--- START ---

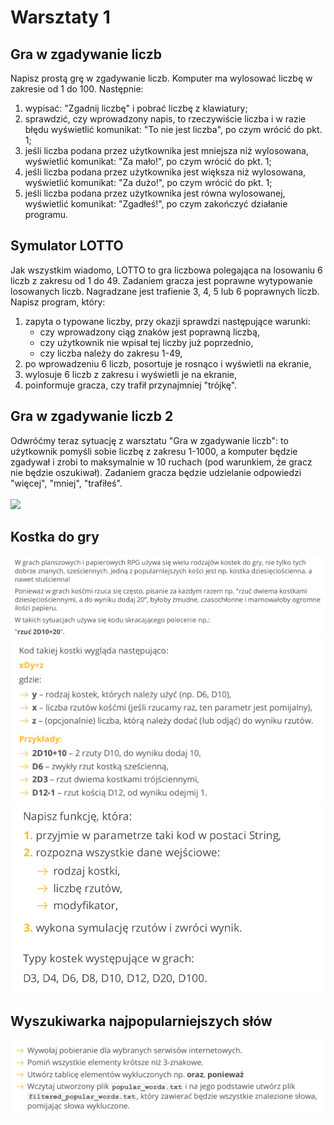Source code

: # Warsztaty 1

## Gra w zgadywanie liczb
Napisz prostą grę w zgadywanie liczb. Komputer ma wylosować liczbę w zakresie od 1 do 100.
Następnie:
1) wypisać: "Zgadnij liczbę" i pobrać liczbę z klawiatury;
2) sprawdzić, czy wprowadzony napis, to rzeczywiście liczba i w razie błędu wyświetlić komunikat: "To
nie jest liczba", po czym wrócić do pkt. 1;
3) jeśli liczba podana przez użytkownika jest mniejsza niż wylosowana, wyświetlić komunikat: "Za
mało!", po czym wrócić do pkt. 1;
4) jeśli liczba podana przez użytkownika jest większa niż wylosowana, wyświetlić komunikat: "Za
dużo!", po czym wrócić do pkt. 1;
5) jeśli liczba podana przez użytkownika jest równa wylosowanej, wyświetlić komunikat: "Zgadłeś!",
po czym zakończyć działanie programu.

## Symulator LOTTO
Jak wszystkim wiadomo, LOTTO to gra liczbowa polegająca na losowaniu 6 liczb z zakresu od 1 do 49. Zadaniem gracza jest poprawne wytypowanie losowanych liczb. Nagradzane jest trafienie 3, 4, 5 lub 6 poprawnych liczb.
Napisz program, który:
1) zapyta o typowane liczby, przy okazji sprawdzi następujące warunki:
     - czy wprowadzony ciąg znaków jest poprawną liczbą,
     - czy użytkownik nie wpisał tej liczby już poprzednio,
     - czy liczba należy do zakresu 1-49,
2) po wprowadzeniu 6 liczb, posortuje je rosnąco i wyświetli na ekranie,
3) wylosuje 6 liczb z zakresu i wyświetli je na ekranie,
4) poinformuje gracza, czy trafił przynajmniej "trójkę".

## Gra w zgadywanie liczb 2
Odwróćmy teraz sytuację z warsztatu "Gra w zgadywanie liczb": to użytkownik pomyśli sobie liczbę z zakresu 1-1000, a komputer będzie zgadywał i zrobi to maksymalnie w 10 ruchach (pod warunkiem, że gracz nie będzie oszukiwał). Zadaniem gracza będzie udzielanie odpowiedzi "więcej", "mniej", "trafiłeś".<br>
<br>
![](images_md/_3.1_.png)
## Kostka do gry
![](images_md/_4.1_.png)
![](images_md/_4.2_.png)
![](images_md/_4.3_.png)
## Wyszukiwarka najpopularniejszych słów
![](images_md/_5_.png)
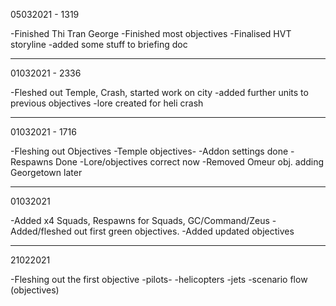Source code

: 05032021 - 1319

-Finished Thi Tran George
-Finished most objectives
-Finalised HVT storyline
-added some stuff to briefing doc

------------------
01032021 - 2336

-Fleshed out Temple, Crash, started work on city
-added further units to previous objectives
-lore created for heli crash

------------------
01032021 - 1716

-Fleshing out Objectives -Temple objectives-
-Addon settings done
-Respawns Done
-Lore/objectives correct now
-Removed Omeur obj. adding Georgetown later


------------------
01032021

-Added x4 Squads, Respawns for Squads, GC/Command/Zeus
-Added/fleshed out first green objectives.
-Added updated objectives

------------------
21022021

-Fleshing out the first objective -pilots- 
-helicopters
-jets
-scenario flow (objectives)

--- END ---

▶ **Aim of the exercise**: Everything in the listing should be repeated exactly except the pictures.

▶ **Exercise answer**:
Source code

: # Warsztaty 1

## Gra w zgadywanie liczb
Napisz prostą grę w zgadywanie liczb. Komputer ma wylosować liczbę w zakresie od 1 do 100.
Następnie:
1) wypisać: "Zgadnij liczbę" i pobrać liczbę z klawiatury;
2) sprawdzić, czy wprowadzony napis, to rzeczywiście liczba i w razie błędu wyświetlić komunikat: "To
nie jest liczba", po czym wrócić do pkt. 1;
3) jeśli liczba podana przez użytkownika jest mniejsza niż wylosowana, wyświetlić komunikat: "Za
mało!", po czym wrócić do pkt. 1;
4) jeśli liczba podana przez użytkownika jest większa niż wylosowana, wyświetlić komunikat: "Za
dużo!", po czym wrócić do pkt. 1;
5) jeśli liczba podana przez użytkownika jest równa wylosowanej, wyświetlić komunikat: "Zgadłeś!",
po czym zakończyć działanie programu.

## Symulator LOTTO
Jak wszystkim wiadomo, LOTTO to gra liczbowa polegająca na losowaniu 6 liczb z zakresu od 1 do 49. Zadaniem gracza jest poprawne wytypowanie losowanych liczb. Nagradzane jest trafienie 3, 4, 5 lub 6 poprawnych liczb.
Napisz program, który:
1) zapyta o typowane liczby, przy okazji sprawdzi następujące warunki:
     - czy wprowadzony ciąg znaków jest poprawną liczbą,
     - czy użytkownik nie wpisał tej liczby już poprzednio,
     - czy liczba należy do zakresu 1-49,
2) po wprowadzeniu 6 liczb, posortuje je rosnąco i wyświetli na ekranie,
3) wylosuje 6 liczb z zakresu i wyświetli je na ekranie,
4) poinformuje gracza, czy trafił przynajmniej "trójkę".

## Gra w zgadywanie liczb 2
Odwróćmy teraz sytuację z warsztatu "Gra w zgadywanie liczb": to użytkownik pomyśli sobie liczbę z zakresu 1-1000, a komputer będzie zgadywał i zrobi to maksymalnie w 10 ruchach (pod warunkiem, że gracz nie będzie oszukiwał). Zadaniem gracza będzie udzielanie odpowiedzi "więcej", "mniej", "trafiłeś".<br>
<br>
![](images_md/_3.1_.png)
## Kostka do gry
![](images_md/_4.1_.png)
![](images_md/_4.2_.png)
![](images_md/_4.3_.png)
## Wyszukiwarka najpopularniejszych słów
![](images_md/_5_.png)
Source code

: 05032021 - 1319

-Finished Thi Tran George
-Finished most objectives
-Finalised HVT storyline
-added some stuff to briefing doc

------------------
01032021 - 2336

-Fleshed out Temple, Crash, started work on city
-added further units to previous objectives
-lore created for heli crash

------------------
01032021 - 1716

-Fleshing out Objectives -Temple objectives-
-Addon settings done
-Respawns Done
-Lore/objectives correct now
-Removed Omeur obj. adding Georgetown later


------------------
01032021

-Added x4 Squads, Respawns for Squads, GC/Command/Zeus
-Added/fleshed out first green objectives.
-Added updated objectives

------------------
21022021

-Fleshing out the first objective -pilots- 
-helicopters
-jets
-scenario flow (objectives)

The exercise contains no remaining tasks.